▸ Supplied records:
++++++++
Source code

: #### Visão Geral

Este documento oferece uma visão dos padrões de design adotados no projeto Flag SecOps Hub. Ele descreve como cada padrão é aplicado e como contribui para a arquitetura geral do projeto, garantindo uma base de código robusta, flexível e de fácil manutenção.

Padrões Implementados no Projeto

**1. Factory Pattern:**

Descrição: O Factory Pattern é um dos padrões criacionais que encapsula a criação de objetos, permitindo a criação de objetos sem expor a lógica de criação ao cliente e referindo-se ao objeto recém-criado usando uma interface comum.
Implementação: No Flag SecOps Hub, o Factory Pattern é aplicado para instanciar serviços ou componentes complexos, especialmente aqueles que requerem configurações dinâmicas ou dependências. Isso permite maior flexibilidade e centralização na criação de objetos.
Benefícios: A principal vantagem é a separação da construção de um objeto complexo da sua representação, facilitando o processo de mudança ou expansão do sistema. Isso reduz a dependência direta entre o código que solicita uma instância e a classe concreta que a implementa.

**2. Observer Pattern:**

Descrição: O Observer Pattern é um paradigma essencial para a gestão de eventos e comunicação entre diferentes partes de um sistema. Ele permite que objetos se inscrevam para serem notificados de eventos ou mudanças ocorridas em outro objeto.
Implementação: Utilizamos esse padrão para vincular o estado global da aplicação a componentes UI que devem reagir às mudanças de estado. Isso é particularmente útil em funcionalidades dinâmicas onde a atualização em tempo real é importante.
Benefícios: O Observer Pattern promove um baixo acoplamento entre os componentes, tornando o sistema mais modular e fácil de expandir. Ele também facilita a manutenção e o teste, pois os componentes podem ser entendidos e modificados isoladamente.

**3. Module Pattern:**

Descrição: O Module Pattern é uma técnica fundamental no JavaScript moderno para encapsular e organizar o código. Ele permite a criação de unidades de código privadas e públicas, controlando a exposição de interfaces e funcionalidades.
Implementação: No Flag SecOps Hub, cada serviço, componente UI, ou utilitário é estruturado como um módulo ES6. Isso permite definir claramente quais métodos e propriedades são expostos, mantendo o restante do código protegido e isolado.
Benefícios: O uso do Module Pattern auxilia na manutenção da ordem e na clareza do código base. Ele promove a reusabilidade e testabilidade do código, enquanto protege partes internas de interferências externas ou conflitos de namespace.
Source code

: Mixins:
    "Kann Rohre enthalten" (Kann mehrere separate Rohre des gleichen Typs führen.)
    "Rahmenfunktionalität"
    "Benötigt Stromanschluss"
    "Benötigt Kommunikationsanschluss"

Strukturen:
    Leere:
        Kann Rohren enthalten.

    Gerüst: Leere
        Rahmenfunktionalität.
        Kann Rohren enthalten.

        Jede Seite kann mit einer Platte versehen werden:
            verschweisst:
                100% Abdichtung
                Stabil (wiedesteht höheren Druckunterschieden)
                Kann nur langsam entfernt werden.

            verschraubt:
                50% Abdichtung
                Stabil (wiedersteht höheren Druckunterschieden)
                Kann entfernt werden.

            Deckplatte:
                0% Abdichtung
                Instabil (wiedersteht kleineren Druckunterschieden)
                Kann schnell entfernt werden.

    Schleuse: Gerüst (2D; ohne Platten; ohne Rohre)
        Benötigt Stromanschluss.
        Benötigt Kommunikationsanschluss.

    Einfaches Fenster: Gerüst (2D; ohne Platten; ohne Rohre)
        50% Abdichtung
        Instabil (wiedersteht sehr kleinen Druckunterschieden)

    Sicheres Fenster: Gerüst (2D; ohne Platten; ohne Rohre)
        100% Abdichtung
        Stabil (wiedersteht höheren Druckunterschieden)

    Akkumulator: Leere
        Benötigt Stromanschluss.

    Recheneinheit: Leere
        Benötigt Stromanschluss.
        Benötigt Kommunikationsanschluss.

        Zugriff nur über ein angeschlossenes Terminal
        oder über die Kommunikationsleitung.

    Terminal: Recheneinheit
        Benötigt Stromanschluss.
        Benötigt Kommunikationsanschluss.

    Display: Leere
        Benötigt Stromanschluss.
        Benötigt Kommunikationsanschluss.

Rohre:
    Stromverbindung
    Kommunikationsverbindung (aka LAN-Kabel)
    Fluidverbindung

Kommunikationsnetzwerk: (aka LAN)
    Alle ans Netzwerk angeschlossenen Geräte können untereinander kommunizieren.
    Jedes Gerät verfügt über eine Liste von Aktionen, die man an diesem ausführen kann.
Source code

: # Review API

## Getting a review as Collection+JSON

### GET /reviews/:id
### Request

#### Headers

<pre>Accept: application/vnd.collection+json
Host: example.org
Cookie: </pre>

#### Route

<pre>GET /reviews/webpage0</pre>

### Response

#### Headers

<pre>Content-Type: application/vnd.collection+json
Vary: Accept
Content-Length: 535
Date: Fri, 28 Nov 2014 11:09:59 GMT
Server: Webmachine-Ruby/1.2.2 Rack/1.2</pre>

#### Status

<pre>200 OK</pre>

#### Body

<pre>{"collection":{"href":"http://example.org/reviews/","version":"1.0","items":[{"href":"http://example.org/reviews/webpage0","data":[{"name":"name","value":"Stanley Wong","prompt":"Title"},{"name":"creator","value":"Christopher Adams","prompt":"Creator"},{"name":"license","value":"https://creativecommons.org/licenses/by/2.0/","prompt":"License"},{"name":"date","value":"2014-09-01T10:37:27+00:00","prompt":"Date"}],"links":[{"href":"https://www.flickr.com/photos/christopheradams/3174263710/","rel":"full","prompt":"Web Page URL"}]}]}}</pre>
++++++++
▸ What is expected: In the listing above, transcribe exactly everything from the line containing "Schleuse: Gerüst (2D;" down to the line containing "Fluidverbindung", including both and nothing more.

▸ Response to the task:
    Schleuse: Gerüst (2D; ohne Platten; ohne Rohre)
        Benötigt Stromanschluss.
        Benötigt Kommunikationsanschluss.

    Einfaches Fenster: Gerüst (2D; ohne Platten; ohne Rohre)
        50% Abdichtung
        Instabil (wiedersteht sehr kleinen Druckunterschieden)

    Sicheres Fenster: Gerüst (2D; ohne Platten; ohne Rohre)
        100% Abdichtung
        Stabil (wiedersteht höheren Druckunterschieden)

    Akkumulator: Leere
        Benötigt Stromanschluss.

    Recheneinheit: Leere
        Benötigt Stromanschluss.
        Benötigt Kommunikationsanschluss.

        Zugriff nur über ein angeschlossenes Terminal
        oder über die Kommunikationsleitung.

    Terminal: Recheneinheit
        Benötigt Stromanschluss.
        Benötigt Kommunikationsanschluss.

    Display: Leere
        Benötigt Stromanschluss.
        Benötigt Kommunikationsanschluss.

Rohre:
    Stromverbindung
    Kommunikationsverbindung (aka LAN-Kabel)
    Fluidverbindung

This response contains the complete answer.